▶ **What you should do**:
Could you reproduce, from the records below, everything from the line with "Nhân đôi dòng." down to the line with "### Refactor", keeping both of those lines and changing nothing?

**********

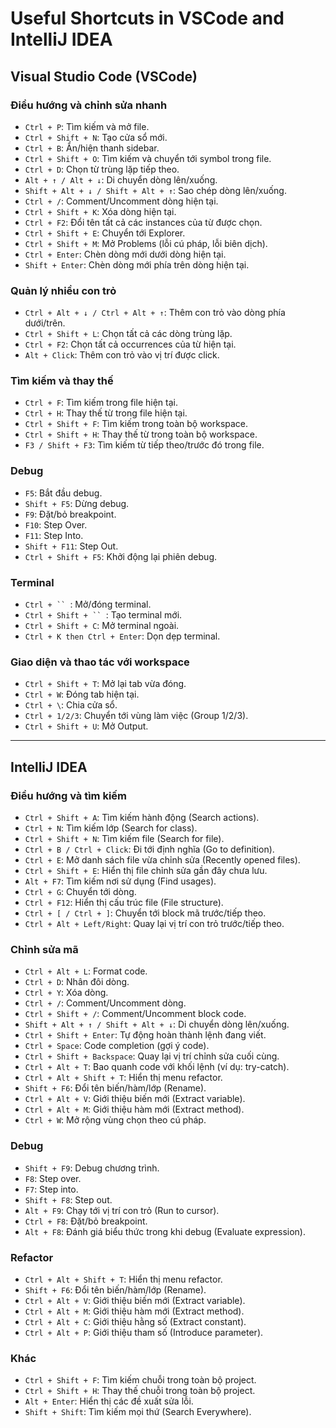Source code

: # Useful Shortcuts in VSCode and IntelliJ IDEA
 
## Visual Studio Code (VSCode)
 
### Điều hướng và chỉnh sửa nhanh
- `Ctrl + P`: Tìm kiếm và mở file.
- `Ctrl + Shift + N`: Tạo cửa sổ mới.
- `Ctrl + B`: Ẩn/hiện thanh sidebar.
- `Ctrl + Shift + O`: Tìm kiếm và chuyển tới symbol trong file.
- `Ctrl + D`: Chọn từ trùng lặp tiếp theo.
- `Alt + ↑ / Alt + ↓`: Di chuyển dòng lên/xuống.
- `Shift + Alt + ↓ / Shift + Alt + ↑`: Sao chép dòng lên/xuống.
- `Ctrl + /`: Comment/Uncomment dòng hiện tại.
- `Ctrl + Shift + K`: Xóa dòng hiện tại.
- `Ctrl + F2`: Đổi tên tất cả các instances của từ được chọn.
- `Ctrl + Shift + E`: Chuyển tới Explorer.
- `Ctrl + Shift + M`: Mở Problems (lỗi cú pháp, lỗi biên dịch).
- `Ctrl + Enter`: Chèn dòng mới dưới dòng hiện tại.
- `Shift + Enter`: Chèn dòng mới phía trên dòng hiện tại.
 
### Quản lý nhiều con trỏ
- `Ctrl + Alt + ↓ / Ctrl + Alt + ↑`: Thêm con trỏ vào dòng phía dưới/trên.
- `Ctrl + Shift + L`: Chọn tất cả các dòng trùng lặp.
- `Ctrl + F2`: Chọn tất cả occurrences của từ hiện tại.
- `Alt + Click`: Thêm con trỏ vào vị trí được click.
 
### Tìm kiếm và thay thế
- `Ctrl + F`: Tìm kiếm trong file hiện tại.
- `Ctrl + H`: Thay thế từ trong file hiện tại.
- `Ctrl + Shift + F`: Tìm kiếm trong toàn bộ workspace.
- `Ctrl + Shift + H`: Thay thế từ trong toàn bộ workspace.
- `F3 / Shift + F3`: Tìm kiếm từ tiếp theo/trước đó trong file.
 
### Debug
- `F5`: Bắt đầu debug.
- `Shift + F5`: Dừng debug.
- `F9`: Đặt/bỏ breakpoint.
- `F10`: Step Over.
- `F11`: Step Into.
- `Shift + F11`: Step Out.
- `Ctrl + Shift + F5`: Khởi động lại phiên debug.
 
### Terminal
- `Ctrl + `` `: Mở/đóng terminal.
- `Ctrl + Shift + `` `: Tạo terminal mới.
- `Ctrl + Shift + C`: Mở terminal ngoài.
- `Ctrl + K then Ctrl + Enter`: Dọn dẹp terminal.
 
### Giao diện và thao tác với workspace
- `Ctrl + Shift + T`: Mở lại tab vừa đóng.
- `Ctrl + W`: Đóng tab hiện tại.
- `Ctrl + \`: Chia cửa sổ.
- `Ctrl + 1/2/3`: Chuyển tới vùng làm việc (Group 1/2/3).
- `Ctrl + Shift + U`: Mở Output.
 
---
 
## IntelliJ IDEA
 
### Điều hướng và tìm kiếm
- `Ctrl + Shift + A`: Tìm kiếm hành động (Search actions).
- `Ctrl + N`: Tìm kiếm lớp (Search for class).
- `Ctrl + Shift + N`: Tìm kiếm file (Search for file).
- `Ctrl + B / Ctrl + Click`: Đi tới định nghĩa (Go to definition).
- `Ctrl + E`: Mở danh sách file vừa chỉnh sửa (Recently opened files).
- `Ctrl + Shift + E`: Hiển thị file chỉnh sửa gần đây chưa lưu.
- `Alt + F7`: Tìm kiếm nơi sử dụng (Find usages).
- `Ctrl + G`: Chuyển tới dòng.
- `Ctrl + F12`: Hiển thị cấu trúc file (File structure).
- `Ctrl + [ / Ctrl + ]`: Chuyển tới block mã trước/tiếp theo.
- `Ctrl + Alt + Left/Right`: Quay lại vị trí con trỏ trước/tiếp theo.
 
### Chỉnh sửa mã
- `Ctrl + Alt + L`: Format code.
- `Ctrl + D`: Nhân đôi dòng.
- `Ctrl + Y`: Xóa dòng.
- `Ctrl + /`: Comment/Uncomment dòng.
- `Ctrl + Shift + /`: Comment/Uncomment block code.
- `Shift + Alt + ↑ / Shift + Alt + ↓`: Di chuyển dòng lên/xuống.
- `Ctrl + Shift + Enter`: Tự động hoàn thành lệnh đang viết.
- `Ctrl + Space`: Code completion (gợi ý code).
- `Ctrl + Shift + Backspace`: Quay lại vị trí chỉnh sửa cuối cùng.
- `Ctrl + Alt + T`: Bao quanh code với khối lệnh (ví dụ: try-catch).
- `Ctrl + Alt + Shift + T`: Hiển thị menu refactor.
- `Shift + F6`: Đổi tên biến/hàm/lớp (Rename).
- `Ctrl + Alt + V`: Giới thiệu biến mới (Extract variable).
- `Ctrl + Alt + M`: Giới thiệu hàm mới (Extract method).
- `Ctrl + W`: Mở rộng vùng chọn theo cú pháp.
 
### Debug
- `Shift + F9`: Debug chương trình.
- `F8`: Step over.
- `F7`: Step into.
- `Shift + F8`: Step out.
- `Alt + F9`: Chạy tới vị trí con trỏ (Run to cursor).
- `Ctrl + F8`: Đặt/bỏ breakpoint.
- `Alt + F8`: Đánh giá biểu thức trong khi debug (Evaluate expression).
 
### Refactor
- `Ctrl + Alt + Shift + T`: Hiển thị menu refactor.
- `Shift + F6`: Đổi tên biến/hàm/lớp (Rename).
- `Ctrl + Alt + V`: Giới thiệu biến mới (Extract variable).
- `Ctrl + Alt + M`: Giới thiệu hàm mới (Extract method).
- `Ctrl + Alt + C`: Giới thiệu hằng số (Extract constant).
- `Ctrl + Alt + P`: Giới thiệu tham số (Introduce parameter).
 
### Khác
- `Ctrl + Shift + F`: Tìm kiếm chuỗi trong toàn bộ project.
- `Ctrl + Shift + H`: Thay thế chuỗi trong toàn bộ project.
- `Alt + Enter`: Hiển thị các đề xuất sửa lỗi.
- `Shift + Shift`: Tìm kiếm mọi thứ (Search Everywhere).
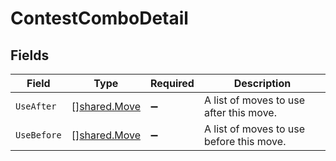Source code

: # ContestComboDetail


## Fields

| Field                                               | Type                                                | Required                                            | Description                                         |
| --------------------------------------------------- | --------------------------------------------------- | --------------------------------------------------- | --------------------------------------------------- |
| `UseAfter`                                          | [][shared.Move](../../../pkg/models/shared/move.md) | :heavy_minus_sign:                                  | A list of moves to use after this move.             |
| `UseBefore`                                         | [][shared.Move](../../../pkg/models/shared/move.md) | :heavy_minus_sign:                                  | A list of moves to use before this move.            |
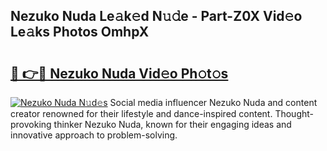 ## Nezuko Nuda Le𝚊k𝚎d N𝚞𝚍e - Part-Z0X Vid𝚎o Le𝚊ks Photos OmhpX

# <h2><a href="http://fbbqkh3.evod.top/?m=Nezuko+Nuda">🔗 👉🔴 Nezuko Nuda Vid𝚎o Ph𝚘t𝚘s</a></h2>

[![Nezuko Nuda N𝚞d𝚎s](https://i.imgur.com/8V9OHl7.gif)](http://fbbqkh3.evod.top/?m=Nezuko+Nuda)
Social media influencer Nezuko Nuda and content creator renowned for their lifestyle and dance-inspired content. Thought-provoking thinker Nezuko Nuda, known for their engaging ideas and innovative approach to problem-solving. 
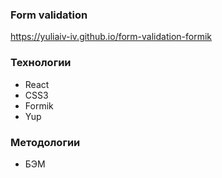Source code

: ### Form validation
https://yuliaiv-iv.github.io/form-validation-formik

### Технологии

* React
* CSS3
* Formik
* Yup
### Методологии
* БЭМ
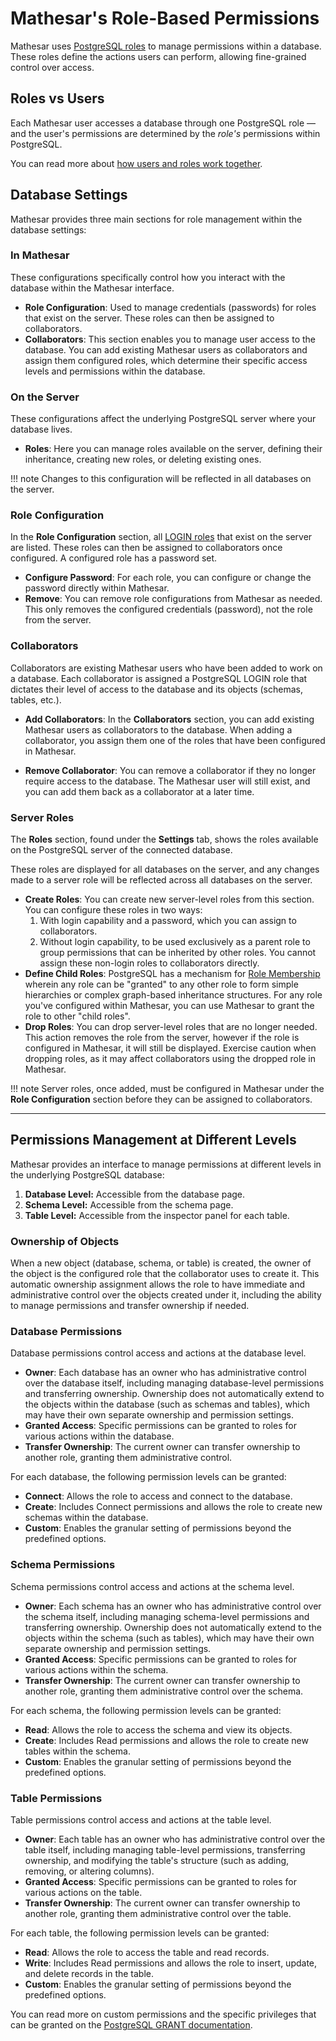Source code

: # Mathesar's Role-Based Permissions

Mathesar uses [PostgreSQL roles](https://www.postgresql.org/docs/current/user-manag.html) to manage permissions within a database. These roles define the actions users can perform, allowing fine-grained control over access.

## Roles vs Users

Each Mathesar user accesses a database through one PostgreSQL role — and the user's permissions are determined by the _role's_ permissions within PostgreSQL.

You can read more about [how users and roles work together](./users.md#users-vs-roles).

## Database Settings

Mathesar provides three main sections for role management within the database settings:

### In Mathesar

These configurations specifically control how you interact with the database within the Mathesar interface.

- **Role Configuration**: Used to manage credentials (passwords) for roles that exist on the server. These roles can then be assigned to collaborators.
- **Collaborators**: This section enables you to manage user access to the database. You can add existing Mathesar users as collaborators and assign them configured roles, which determine their specific access levels and permissions within the database.

### On the Server

These configurations affect the underlying PostgreSQL server where your database lives.

- **Roles**: Here you can manage roles available on the server, defining their inheritance, creating new roles, or deleting existing ones.

!!! note
    Changes to this configuration will be reflected in all databases on the server.

### Role Configuration

In the **Role Configuration** section, all [LOGIN roles](https://www.postgresql.org/docs/current/role-attributes.html#ROLE-ATTRIBUTES) that exist on the server are listed. These roles can then be assigned to collaborators once configured. A configured role has a password set.

- **Configure Password**: For each role, you can configure or change the password directly within Mathesar.
- **Remove**: You can remove role configurations from Mathesar as needed. This only removes the configured credentials (password), not the role from the server.

### Collaborators

Collaborators are existing Mathesar users who have been added to work on a database. Each collaborator is assigned a PostgreSQL LOGIN role that dictates their level of access to the database and its objects (schemas, tables, etc.).

- **Add Collaborators**: In the **Collaborators** section, you can add existing Mathesar users as collaborators to the database. When adding a collaborator, you assign them one of the roles that have been configured in Mathesar.

- **Remove Collaborator**: You can remove a collaborator if they no longer require access to the database. The Mathesar user will still exist, and you can add them back as a collaborator at a later time.

### Server Roles

The **Roles** section, found under the **Settings** tab, shows the roles available on the PostgreSQL server of the connected database.

These roles are displayed for all databases on the server, and any changes made to a server role will be reflected across all databases on the server.

- **Create Roles**: You can create new server-level roles from this section. You can configure these roles in two ways:
    1. With login capability and a password, which you can assign to collaborators.
    2. Without login capability, to be used exclusively as a parent role to group permissions that can be inherited by other roles. You cannot assign these non-login roles to collaborators directly.
- **Define Child Roles**: PostgreSQL has a mechanism for [Role Membership](https://www.postgresql.org/docs/current/role-membership.html) wherein any role can be "granted" to any other role to form simple hierarchies or complex graph-based inheritance structures. For any role you've configured within Mathesar, you can use Mathesar to grant the role to other "child roles".
- **Drop Roles**: You can drop server-level roles that are no longer needed. This action removes the role from the server, however if the role is configured in Mathesar, it will still be displayed. Exercise caution when dropping roles, as it may affect collaborators using the dropped role in Mathesar.

!!! note
    Server roles, once added, must be configured in Mathesar under the **Role Configuration** section before they can be assigned to collaborators.

---

## Permissions Management at Different Levels

Mathesar provides an interface to manage permissions at different levels in the underlying PostgreSQL database:

1. **Database Level:** Accessible from the database page.
2. **Schema Level:** Accessible from the schema page.
3. **Table Level:** Accessible from the inspector panel for each table.

### Ownership of Objects

When a new object (database, schema, or table) is created, the owner of the object is the configured role that the collaborator uses to create it. This automatic ownership assignment allows the role to have immediate and administrative control over the objects created under it, including the ability to manage permissions and transfer ownership if needed.

### Database Permissions

Database permissions control access and actions at the database level.

- **Owner**: Each database has an owner who has administrative control over the database itself, including managing database-level permissions and transferring ownership. Ownership does not automatically extend to the objects within the database (such as schemas and tables), which may have their own separate ownership and permission settings.
- **Granted Access**: Specific permissions can be granted to roles for various actions within the database.
- **Transfer Ownership**: The current owner can transfer ownership to another role, granting them administrative control.

For each database, the following permission levels can be granted:

- **Connect**: Allows the role to access and connect to the database.
- **Create**: Includes Connect permissions and allows the role to create new schemas within the database.
- **Custom**: Enables the granular setting of permissions beyond the predefined options.

### Schema Permissions

Schema permissions control access and actions at the schema level.

- **Owner**: Each schema has an owner who has administrative control over the schema itself, including managing schema-level permissions and transferring ownership. Ownership does not automatically extend to the objects within the schema (such as tables), which may have their own separate ownership and permission settings.
- **Granted Access**: Specific permissions can be granted to roles for various actions within the schema.
- **Transfer Ownership**: The current owner can transfer ownership to another role, granting them administrative control over the schema.

For each schema, the following permission levels can be granted:

- **Read**: Allows the role to access the schema and view its objects.
- **Create**: Includes Read permissions and allows the role to create new tables within the schema.
- **Custom**: Enables the granular setting of permissions beyond the predefined options.

### Table Permissions

Table permissions control access and actions at the table level.

- **Owner**: Each table has an owner who has administrative control over the table itself, including managing table-level permissions, transferring ownership, and modifying the table's structure (such as adding, removing, or altering columns).
- **Granted Access**: Specific permissions can be granted to roles for various actions on the table.
- **Transfer Ownership**: The current owner can transfer ownership to another role, granting them administrative control over the table.

For each table, the following permission levels can be granted:

- **Read**: Allows the role to access the table and read records.
- **Write**: Includes Read permissions and allows the role to insert, update, and delete records in the table.
- **Custom**: Enables the granular setting of permissions beyond the predefined options.

You can read more on custom permissions and the specific privileges that can be granted on the [PostgreSQL GRANT documentation](https://www.postgresql.org/docs/current/sql-grant.html).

**********

▶ **Written reply**:
- `Ctrl + D`: Nhân đôi dòng.
- `Ctrl + Y`: Xóa dòng.
- `Ctrl + /`: Comment/Uncomment dòng.
- `Ctrl + Shift + /`: Comment/Uncomment block code.
- `Shift + Alt + ↑ / Shift + Alt + ↓`: Di chuyển dòng lên/xuống.
- `Ctrl + Shift + Enter`: Tự động hoàn thành lệnh đang viết.
- `Ctrl + Space`: Code completion (gợi ý code).
- `Ctrl + Shift + Backspace`: Quay lại vị trí chỉnh sửa cuối cùng.
- `Ctrl + Alt + T`: Bao quanh code với khối lệnh (ví dụ: try-catch).
- `Ctrl + Alt + Shift + T`: Hiển thị menu refactor.
- `Shift + F6`: Đổi tên biến/hàm/lớp (Rename).
- `Ctrl + Alt + V`: Giới thiệu biến mới (Extract variable).
- `Ctrl + Alt + M`: Giới thiệu hàm mới (Extract method).
- `Ctrl + W`: Mở rộng vùng chọn theo cú pháp.
 
### Debug
- `Shift + F9`: Debug chương trình.
- `F8`: Step over.
- `F7`: Step into.
- `Shift + F8`: Step out.
- `Alt + F9`: Chạy tới vị trí con trỏ (Run to cursor).
- `Ctrl + F8`: Đặt/bỏ breakpoint.
- `Alt + F8`: Đánh giá biểu thức trong khi debug (Evaluate expression).
 
### Refactor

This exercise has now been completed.